From the entries that follow, copy every line with the word "Pediatric".

*** Opening MATERIAL TO PROCESS ***

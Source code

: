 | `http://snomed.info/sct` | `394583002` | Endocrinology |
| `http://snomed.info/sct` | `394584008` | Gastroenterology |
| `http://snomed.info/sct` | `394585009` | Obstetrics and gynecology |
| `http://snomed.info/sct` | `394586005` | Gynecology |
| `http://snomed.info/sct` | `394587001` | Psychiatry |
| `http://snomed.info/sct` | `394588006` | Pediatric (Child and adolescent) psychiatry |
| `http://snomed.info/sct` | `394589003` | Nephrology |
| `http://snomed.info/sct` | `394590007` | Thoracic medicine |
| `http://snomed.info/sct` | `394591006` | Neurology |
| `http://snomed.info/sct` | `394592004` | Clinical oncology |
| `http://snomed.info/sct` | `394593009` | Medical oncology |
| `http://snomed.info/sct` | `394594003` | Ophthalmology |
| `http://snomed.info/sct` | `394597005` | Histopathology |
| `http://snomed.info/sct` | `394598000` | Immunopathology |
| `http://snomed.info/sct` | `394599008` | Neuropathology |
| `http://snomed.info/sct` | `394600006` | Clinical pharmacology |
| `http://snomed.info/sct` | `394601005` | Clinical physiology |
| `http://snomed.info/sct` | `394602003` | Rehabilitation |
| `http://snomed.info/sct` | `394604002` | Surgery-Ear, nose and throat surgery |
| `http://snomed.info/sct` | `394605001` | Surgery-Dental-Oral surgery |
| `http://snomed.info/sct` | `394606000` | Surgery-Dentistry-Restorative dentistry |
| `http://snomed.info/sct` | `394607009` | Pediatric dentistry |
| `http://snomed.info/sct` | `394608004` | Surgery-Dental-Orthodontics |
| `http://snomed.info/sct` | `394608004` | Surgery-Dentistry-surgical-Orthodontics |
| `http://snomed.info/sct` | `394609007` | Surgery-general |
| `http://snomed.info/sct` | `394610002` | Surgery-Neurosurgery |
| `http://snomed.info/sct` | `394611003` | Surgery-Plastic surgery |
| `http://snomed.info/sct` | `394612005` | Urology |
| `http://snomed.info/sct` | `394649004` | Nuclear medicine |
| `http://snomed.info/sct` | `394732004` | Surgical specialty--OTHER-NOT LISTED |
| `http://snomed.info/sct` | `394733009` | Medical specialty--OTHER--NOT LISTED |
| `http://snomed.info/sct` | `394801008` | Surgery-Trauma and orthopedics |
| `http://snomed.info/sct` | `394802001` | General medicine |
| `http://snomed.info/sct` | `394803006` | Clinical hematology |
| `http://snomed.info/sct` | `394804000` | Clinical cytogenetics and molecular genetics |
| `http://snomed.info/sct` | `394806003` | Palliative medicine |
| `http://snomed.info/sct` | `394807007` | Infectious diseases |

*** Closing MATERIAL TO PROCESS ***

**RESPONSE AREA**
| `http://snomed.info/sct` | `394588006` | Pediatric (Child and adolescent) psychiatry |
| `http://snomed.info/sct` | `394607009` | Pediatric dentistry |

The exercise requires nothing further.